* _EXERCISE INSTRUCTIONS_
Each line of the data below either holds "start" or does not. Report how many do, and only that.

* _DATASET RECORDS_
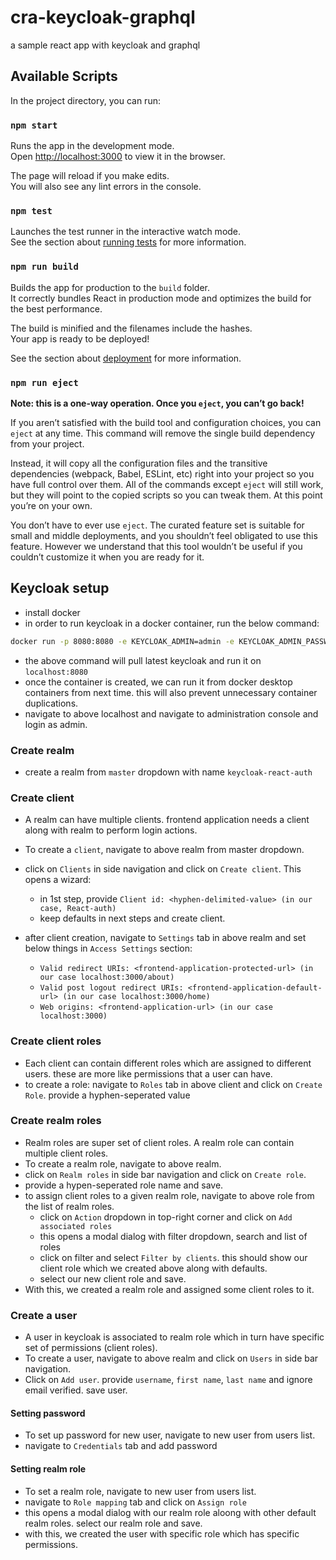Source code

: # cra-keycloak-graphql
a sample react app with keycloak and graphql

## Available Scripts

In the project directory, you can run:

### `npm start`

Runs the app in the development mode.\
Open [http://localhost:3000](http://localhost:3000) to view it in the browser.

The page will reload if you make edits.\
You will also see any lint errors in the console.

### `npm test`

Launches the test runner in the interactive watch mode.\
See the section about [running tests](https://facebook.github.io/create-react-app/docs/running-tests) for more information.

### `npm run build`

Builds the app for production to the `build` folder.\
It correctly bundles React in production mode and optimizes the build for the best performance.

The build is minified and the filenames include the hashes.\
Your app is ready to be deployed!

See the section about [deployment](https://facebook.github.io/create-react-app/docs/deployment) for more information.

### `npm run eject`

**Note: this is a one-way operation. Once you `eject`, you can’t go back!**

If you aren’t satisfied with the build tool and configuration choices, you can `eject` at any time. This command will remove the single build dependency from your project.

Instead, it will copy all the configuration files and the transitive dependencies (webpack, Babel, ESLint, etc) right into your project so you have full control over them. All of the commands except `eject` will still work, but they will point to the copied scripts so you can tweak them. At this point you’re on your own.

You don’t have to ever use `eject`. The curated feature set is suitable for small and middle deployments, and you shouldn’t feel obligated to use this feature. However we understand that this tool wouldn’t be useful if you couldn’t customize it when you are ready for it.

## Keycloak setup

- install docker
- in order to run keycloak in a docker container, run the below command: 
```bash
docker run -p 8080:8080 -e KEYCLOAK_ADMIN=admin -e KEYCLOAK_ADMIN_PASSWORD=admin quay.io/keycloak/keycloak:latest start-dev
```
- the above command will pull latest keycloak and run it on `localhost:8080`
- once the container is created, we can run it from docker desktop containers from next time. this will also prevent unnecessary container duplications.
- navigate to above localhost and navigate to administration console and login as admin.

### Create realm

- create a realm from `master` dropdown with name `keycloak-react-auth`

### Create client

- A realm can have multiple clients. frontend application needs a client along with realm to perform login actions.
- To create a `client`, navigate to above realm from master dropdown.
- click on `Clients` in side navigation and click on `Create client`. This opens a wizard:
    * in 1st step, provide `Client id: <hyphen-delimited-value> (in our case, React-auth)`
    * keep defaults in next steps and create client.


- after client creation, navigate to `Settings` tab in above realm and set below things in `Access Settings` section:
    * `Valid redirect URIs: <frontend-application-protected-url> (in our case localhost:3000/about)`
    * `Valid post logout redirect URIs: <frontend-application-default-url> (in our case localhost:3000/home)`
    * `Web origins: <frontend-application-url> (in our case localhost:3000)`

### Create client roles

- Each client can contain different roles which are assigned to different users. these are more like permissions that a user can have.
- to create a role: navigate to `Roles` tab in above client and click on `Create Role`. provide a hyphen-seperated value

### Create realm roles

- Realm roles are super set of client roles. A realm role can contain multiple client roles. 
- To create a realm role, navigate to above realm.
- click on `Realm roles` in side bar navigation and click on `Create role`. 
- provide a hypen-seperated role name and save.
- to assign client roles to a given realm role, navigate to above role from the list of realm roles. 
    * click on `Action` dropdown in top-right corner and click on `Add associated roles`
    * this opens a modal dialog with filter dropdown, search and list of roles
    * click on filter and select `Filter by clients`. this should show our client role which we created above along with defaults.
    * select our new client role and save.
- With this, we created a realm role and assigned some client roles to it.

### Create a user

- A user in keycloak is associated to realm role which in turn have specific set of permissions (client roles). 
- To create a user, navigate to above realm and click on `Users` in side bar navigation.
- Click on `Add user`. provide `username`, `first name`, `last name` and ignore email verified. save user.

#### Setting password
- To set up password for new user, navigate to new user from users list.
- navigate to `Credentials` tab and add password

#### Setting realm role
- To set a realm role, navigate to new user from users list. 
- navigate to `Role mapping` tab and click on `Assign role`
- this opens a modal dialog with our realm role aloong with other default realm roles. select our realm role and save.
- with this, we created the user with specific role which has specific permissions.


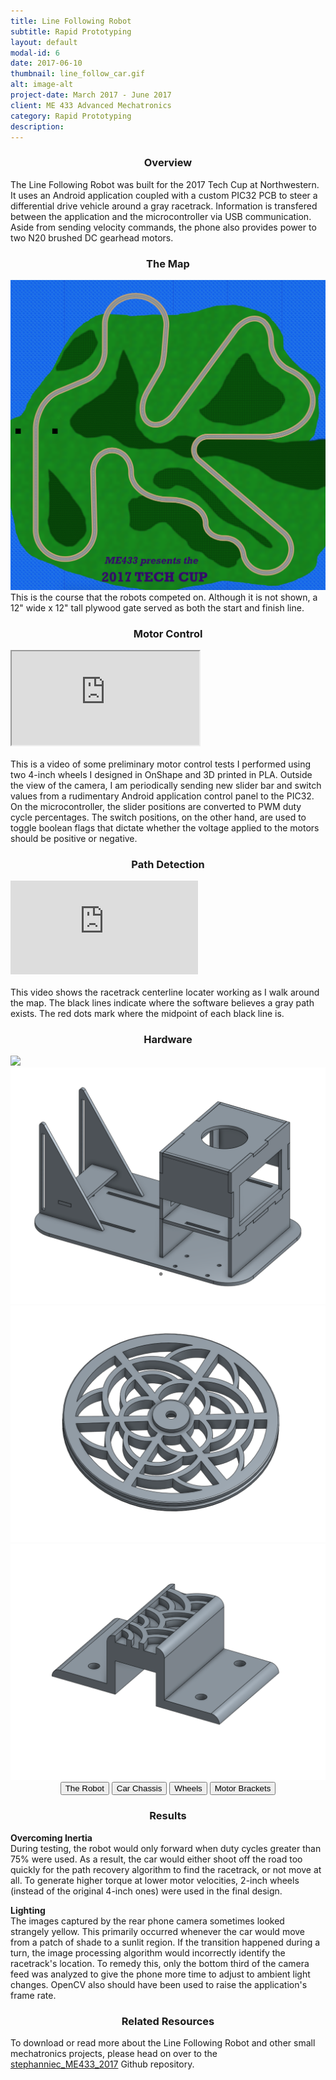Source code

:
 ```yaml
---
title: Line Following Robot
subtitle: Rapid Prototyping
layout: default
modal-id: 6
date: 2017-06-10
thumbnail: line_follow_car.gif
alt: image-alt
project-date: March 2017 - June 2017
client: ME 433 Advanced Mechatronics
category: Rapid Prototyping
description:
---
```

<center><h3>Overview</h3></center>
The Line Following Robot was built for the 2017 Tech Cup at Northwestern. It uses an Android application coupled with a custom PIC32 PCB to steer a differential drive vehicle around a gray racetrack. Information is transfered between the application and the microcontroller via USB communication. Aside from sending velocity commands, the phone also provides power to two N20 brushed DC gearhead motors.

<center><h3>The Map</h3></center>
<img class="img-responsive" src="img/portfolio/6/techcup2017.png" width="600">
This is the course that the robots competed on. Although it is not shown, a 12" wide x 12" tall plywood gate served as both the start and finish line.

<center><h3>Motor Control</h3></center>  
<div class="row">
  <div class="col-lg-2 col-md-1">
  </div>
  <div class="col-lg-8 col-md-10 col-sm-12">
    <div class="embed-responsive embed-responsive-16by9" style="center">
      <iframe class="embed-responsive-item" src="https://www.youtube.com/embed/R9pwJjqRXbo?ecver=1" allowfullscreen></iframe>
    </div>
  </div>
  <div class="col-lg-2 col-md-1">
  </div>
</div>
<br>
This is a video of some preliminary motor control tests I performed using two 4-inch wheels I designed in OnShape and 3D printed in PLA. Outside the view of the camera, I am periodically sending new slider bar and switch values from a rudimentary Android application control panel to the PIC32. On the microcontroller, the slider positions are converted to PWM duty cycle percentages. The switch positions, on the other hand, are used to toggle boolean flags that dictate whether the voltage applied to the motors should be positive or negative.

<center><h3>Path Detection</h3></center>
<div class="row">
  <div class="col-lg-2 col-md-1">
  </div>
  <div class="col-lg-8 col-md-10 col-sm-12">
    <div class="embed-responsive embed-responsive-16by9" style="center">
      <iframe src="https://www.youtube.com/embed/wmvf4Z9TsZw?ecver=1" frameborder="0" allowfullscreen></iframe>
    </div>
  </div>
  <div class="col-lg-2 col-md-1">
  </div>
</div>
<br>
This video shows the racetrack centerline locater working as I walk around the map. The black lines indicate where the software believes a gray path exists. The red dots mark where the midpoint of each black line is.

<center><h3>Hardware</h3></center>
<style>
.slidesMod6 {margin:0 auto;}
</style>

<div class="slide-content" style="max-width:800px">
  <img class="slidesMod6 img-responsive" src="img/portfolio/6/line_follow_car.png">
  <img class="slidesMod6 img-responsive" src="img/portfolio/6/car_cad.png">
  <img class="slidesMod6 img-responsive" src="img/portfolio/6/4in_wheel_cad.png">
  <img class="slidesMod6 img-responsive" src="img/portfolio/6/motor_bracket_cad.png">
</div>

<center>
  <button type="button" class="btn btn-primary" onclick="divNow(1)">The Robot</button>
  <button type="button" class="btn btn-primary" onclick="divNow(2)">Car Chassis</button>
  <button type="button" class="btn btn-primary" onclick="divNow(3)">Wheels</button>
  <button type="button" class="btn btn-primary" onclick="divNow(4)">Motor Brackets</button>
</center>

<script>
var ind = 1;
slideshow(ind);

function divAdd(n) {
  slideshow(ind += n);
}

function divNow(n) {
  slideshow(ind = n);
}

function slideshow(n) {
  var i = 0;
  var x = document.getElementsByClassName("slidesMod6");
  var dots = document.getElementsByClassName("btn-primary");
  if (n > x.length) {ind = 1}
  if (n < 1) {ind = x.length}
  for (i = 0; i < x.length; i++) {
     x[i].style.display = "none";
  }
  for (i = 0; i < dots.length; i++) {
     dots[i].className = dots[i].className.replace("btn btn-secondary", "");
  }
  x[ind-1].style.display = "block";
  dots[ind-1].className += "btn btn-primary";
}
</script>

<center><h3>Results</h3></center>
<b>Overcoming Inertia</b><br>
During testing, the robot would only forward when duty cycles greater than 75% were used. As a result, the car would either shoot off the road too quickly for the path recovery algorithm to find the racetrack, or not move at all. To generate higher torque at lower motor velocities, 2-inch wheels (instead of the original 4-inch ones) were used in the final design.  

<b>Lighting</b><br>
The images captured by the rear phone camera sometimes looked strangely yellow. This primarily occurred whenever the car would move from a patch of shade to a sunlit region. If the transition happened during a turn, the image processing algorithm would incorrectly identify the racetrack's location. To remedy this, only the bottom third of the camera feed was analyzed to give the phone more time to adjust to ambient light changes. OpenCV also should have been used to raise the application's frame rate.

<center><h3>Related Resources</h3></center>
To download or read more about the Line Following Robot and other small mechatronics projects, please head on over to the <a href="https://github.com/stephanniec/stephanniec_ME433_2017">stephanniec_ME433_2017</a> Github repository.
==
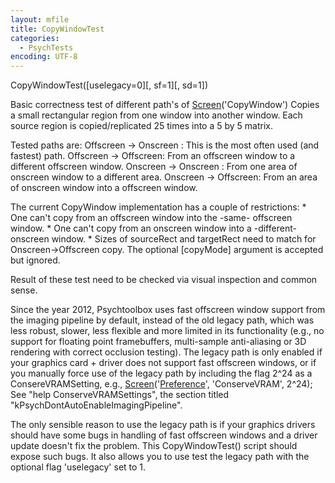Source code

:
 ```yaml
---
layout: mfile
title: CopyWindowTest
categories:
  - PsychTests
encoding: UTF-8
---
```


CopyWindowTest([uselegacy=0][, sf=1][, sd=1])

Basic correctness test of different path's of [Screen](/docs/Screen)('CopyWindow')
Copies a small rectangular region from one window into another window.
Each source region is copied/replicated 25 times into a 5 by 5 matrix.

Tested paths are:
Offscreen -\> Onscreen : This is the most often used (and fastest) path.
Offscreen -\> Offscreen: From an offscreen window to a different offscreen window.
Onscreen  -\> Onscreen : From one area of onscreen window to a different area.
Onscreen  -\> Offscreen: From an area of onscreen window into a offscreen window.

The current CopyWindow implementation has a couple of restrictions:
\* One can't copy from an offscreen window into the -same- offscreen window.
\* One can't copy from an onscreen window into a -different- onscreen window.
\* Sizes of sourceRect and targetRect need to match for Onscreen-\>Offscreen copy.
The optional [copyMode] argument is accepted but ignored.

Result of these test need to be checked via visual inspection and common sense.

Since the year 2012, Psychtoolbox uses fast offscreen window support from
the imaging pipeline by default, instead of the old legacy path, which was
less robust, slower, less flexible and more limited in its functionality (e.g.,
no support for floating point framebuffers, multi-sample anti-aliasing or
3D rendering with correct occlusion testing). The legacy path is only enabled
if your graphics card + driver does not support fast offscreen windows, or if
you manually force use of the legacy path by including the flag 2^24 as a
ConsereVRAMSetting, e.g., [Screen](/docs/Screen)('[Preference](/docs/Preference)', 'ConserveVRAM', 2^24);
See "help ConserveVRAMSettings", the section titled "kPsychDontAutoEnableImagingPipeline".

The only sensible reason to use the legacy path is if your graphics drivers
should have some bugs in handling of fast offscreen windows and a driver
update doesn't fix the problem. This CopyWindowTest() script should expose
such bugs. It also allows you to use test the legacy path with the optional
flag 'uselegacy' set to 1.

* _RESPONSE AREA_
3